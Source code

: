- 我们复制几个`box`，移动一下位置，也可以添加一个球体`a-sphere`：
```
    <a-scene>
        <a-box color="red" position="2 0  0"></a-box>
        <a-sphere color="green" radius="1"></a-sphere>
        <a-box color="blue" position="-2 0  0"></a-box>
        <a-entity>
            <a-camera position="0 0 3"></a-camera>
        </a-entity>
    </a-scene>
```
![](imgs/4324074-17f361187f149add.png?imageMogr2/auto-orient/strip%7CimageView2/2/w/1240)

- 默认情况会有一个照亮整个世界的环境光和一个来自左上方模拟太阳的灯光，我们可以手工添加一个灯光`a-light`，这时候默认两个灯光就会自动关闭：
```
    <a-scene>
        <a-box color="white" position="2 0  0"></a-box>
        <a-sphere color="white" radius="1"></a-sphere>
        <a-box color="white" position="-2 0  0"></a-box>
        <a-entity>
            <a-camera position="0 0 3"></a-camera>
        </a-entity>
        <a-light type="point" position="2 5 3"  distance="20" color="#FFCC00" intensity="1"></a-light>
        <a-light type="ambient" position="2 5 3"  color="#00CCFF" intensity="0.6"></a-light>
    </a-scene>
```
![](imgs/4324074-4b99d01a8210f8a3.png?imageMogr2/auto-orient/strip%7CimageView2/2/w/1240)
━━━
■ **WHAT YOU SHOULD DO**: From the data above, copy each line where the string "light" appears.

■ **YOUR RESPONSE**:
- 默认情况会有一个照亮整个世界的环境光和一个来自左上方模拟太阳的灯光，我们可以手工添加一个灯光`a-light`，这时候默认两个灯光就会自动关闭：
        <a-light type="point" position="2 5 3"  distance="20" color="#FFCC00" intensity="1"></a-light>
        <a-light type="ambient" position="2 5 3"  color="#00CCFF" intensity="0.6"></a-light>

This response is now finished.